WORK ITEM: Task for the records below: count the lines that contain the word "take" and give only that number.
━━━━
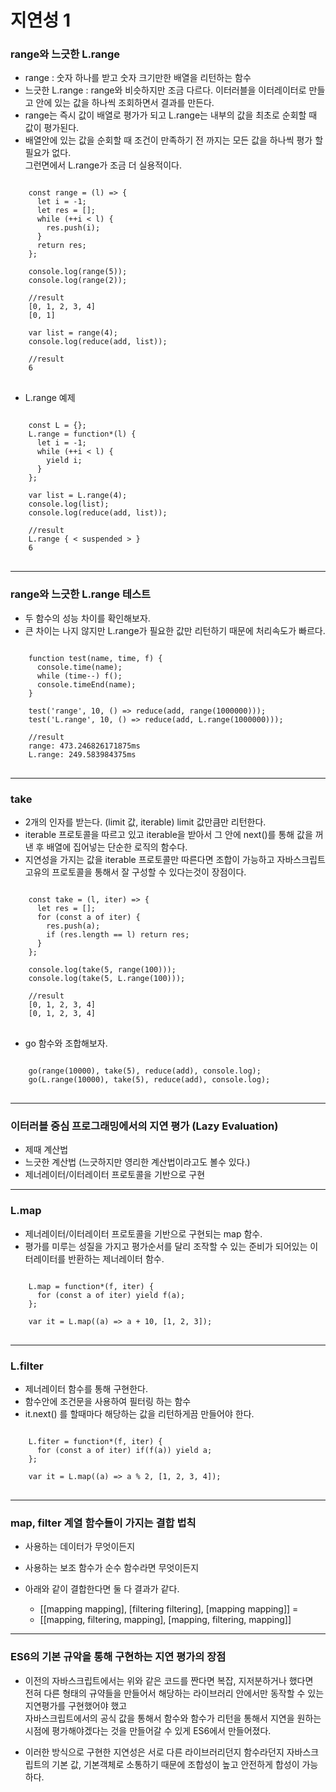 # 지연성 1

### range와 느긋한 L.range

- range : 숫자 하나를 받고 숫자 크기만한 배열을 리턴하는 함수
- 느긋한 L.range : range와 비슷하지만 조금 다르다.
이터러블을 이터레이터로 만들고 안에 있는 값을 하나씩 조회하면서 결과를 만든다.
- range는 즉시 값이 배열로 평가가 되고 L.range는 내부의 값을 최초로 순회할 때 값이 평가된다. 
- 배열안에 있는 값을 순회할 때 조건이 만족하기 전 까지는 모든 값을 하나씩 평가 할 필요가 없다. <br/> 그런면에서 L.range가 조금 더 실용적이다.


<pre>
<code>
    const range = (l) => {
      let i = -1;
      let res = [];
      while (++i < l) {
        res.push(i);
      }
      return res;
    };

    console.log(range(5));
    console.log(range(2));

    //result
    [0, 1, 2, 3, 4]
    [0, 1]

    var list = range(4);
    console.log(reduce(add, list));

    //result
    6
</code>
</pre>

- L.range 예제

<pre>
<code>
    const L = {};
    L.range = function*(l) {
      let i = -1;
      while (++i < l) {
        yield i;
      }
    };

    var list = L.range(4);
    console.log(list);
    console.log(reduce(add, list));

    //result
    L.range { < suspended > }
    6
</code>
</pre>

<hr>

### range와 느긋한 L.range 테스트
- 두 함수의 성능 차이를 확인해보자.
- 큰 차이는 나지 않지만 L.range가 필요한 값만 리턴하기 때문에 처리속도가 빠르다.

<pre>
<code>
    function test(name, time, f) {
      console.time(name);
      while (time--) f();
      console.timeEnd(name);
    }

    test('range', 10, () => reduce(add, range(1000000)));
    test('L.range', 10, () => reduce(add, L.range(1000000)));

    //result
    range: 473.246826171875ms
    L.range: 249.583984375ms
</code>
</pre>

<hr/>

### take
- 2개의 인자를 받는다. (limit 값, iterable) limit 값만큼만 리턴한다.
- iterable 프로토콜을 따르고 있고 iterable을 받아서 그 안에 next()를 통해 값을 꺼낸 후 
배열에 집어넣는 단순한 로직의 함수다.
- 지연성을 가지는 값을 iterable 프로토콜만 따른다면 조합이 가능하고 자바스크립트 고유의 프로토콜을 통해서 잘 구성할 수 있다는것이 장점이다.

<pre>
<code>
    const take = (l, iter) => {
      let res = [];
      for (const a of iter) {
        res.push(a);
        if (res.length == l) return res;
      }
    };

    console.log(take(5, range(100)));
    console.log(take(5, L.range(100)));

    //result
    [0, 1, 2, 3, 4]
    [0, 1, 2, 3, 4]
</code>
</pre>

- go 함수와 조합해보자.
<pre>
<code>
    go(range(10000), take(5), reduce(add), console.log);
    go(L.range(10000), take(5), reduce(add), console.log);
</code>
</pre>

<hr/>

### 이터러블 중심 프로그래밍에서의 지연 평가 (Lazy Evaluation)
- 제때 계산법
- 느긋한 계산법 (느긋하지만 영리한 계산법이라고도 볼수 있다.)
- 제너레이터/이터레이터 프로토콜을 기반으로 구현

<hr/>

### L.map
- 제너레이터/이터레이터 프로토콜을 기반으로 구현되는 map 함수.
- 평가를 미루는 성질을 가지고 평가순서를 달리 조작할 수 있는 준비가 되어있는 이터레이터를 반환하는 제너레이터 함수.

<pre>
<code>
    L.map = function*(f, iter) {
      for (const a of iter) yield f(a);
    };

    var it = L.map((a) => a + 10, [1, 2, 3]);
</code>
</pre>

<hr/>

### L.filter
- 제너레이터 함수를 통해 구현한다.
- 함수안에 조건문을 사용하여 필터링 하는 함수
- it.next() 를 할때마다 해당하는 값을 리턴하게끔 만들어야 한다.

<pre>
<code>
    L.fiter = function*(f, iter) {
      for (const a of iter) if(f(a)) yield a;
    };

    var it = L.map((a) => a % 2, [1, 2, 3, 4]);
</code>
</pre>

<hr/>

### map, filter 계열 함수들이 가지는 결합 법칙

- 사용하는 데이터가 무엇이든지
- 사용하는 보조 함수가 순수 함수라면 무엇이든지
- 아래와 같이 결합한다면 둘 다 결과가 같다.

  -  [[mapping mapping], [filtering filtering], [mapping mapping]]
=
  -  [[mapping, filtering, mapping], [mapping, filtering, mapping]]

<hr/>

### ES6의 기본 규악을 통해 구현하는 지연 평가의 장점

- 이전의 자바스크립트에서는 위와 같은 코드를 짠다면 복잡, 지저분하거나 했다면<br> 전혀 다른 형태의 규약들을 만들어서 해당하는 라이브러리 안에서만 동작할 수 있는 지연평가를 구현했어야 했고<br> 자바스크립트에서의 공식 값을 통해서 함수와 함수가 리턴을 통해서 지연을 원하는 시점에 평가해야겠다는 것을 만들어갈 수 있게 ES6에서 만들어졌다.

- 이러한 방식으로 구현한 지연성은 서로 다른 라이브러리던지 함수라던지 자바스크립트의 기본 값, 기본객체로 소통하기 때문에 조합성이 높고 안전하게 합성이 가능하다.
━━━━
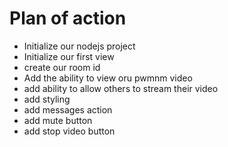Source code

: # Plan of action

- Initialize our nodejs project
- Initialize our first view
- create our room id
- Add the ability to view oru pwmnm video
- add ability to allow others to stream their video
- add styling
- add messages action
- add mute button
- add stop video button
━━━━
REPLY: 6